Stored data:
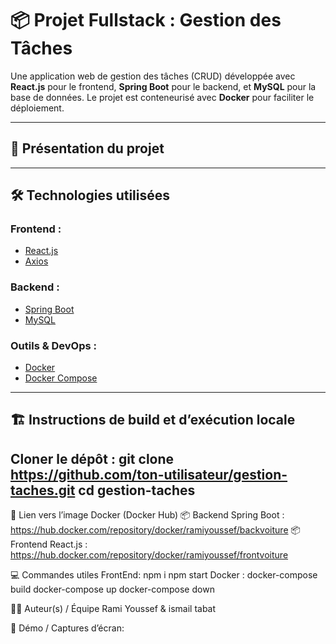 # 📦 Projet Fullstack : Gestion des Tâches

Une application web de gestion des tâches (CRUD) développée avec **React.js** pour le frontend, **Spring Boot** pour le backend, et **MySQL** pour la base de données. Le projet est conteneurisé avec **Docker** pour faciliter le déploiement.

---

## 🚀 Présentation du projet

---

## 🛠️ Technologies utilisées

### Frontend :
- [React.js](https://reactjs.org/)
- [Axios](https://axios-http.com/)

### Backend :
- [Spring Boot](https://spring.io/projects/spring-boot)
- [MySQL](https://www.mysql.com/)

### Outils & DevOps :
- [Docker](https://www.docker.com/)
- [Docker Compose](https://docs.docker.com/compose/)

---

## 🏗️ Instructions de build et d’exécution locale

Cloner le dépôt :
git clone https://github.com/ton-utilisateur/gestion-taches.git
cd gestion-taches
---


🐳 Lien vers l’image Docker (Docker Hub)
📦 Backend Spring Boot :
https://hub.docker.com/repository/docker/ramiyoussef/backvoiture
📦 Frontend React.js :
https://hub.docker.com/repository/docker/ramiyoussef/frontvoiture

💻 Commandes utiles
FrontEnd: 
  npm i 
  npm start
Docker :
  docker-compose build
  docker-compose up
  docker-compose down

👨‍💻 Auteur(s) / Équipe
Rami Youssef & ismail tabat


📸 Démo / Captures d’écran:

**Exercise directions**
Respond with the exact lines running from the one that contains "Auteur(s) / Équipe" through the last line of the data above, and no other lines.

**Final answer**
👨‍💻 Auteur(s) / Équipe
Rami Youssef & ismail tabat


📸 Démo / Captures d’écran:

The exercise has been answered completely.